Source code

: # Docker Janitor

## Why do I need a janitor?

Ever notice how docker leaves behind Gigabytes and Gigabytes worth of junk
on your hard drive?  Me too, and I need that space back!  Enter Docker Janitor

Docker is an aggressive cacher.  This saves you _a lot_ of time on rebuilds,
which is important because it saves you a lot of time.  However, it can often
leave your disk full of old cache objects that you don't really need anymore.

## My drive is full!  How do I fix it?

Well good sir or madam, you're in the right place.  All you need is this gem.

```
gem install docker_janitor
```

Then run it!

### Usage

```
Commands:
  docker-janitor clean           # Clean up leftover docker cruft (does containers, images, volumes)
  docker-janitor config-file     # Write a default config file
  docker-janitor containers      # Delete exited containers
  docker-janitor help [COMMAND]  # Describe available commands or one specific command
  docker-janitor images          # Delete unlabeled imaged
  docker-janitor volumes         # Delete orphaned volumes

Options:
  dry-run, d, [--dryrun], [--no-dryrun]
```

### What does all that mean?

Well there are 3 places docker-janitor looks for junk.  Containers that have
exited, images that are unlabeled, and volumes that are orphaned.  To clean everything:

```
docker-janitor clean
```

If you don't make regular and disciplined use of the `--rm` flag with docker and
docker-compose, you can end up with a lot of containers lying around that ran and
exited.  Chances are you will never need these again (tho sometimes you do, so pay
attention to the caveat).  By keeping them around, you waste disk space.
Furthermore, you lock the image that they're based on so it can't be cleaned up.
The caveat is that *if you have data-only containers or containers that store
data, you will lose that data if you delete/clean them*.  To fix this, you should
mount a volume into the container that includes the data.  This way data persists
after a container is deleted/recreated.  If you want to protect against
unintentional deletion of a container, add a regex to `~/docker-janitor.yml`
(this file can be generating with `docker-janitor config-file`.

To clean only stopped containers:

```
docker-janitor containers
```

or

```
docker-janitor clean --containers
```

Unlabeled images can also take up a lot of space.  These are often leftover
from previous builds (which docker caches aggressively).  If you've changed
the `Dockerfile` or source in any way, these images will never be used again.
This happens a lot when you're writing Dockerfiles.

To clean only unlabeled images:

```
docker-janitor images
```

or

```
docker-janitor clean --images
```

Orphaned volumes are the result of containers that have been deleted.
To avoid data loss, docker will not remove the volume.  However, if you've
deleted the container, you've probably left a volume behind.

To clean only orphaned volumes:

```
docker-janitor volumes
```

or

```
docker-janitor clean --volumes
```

========================================

### [Your instructions]
Give back exactly the lines of the listing, starting with the first and ending with the one bearing "on your hard". Add no other lines.

### [Problem solution]
Source code

: # Docker Janitor

## Why do I need a janitor?

Ever notice how docker leaves behind Gigabytes and Gigabytes worth of junk
on your hard drive?  Me too, and I need that space back!  Enter Docker Janitor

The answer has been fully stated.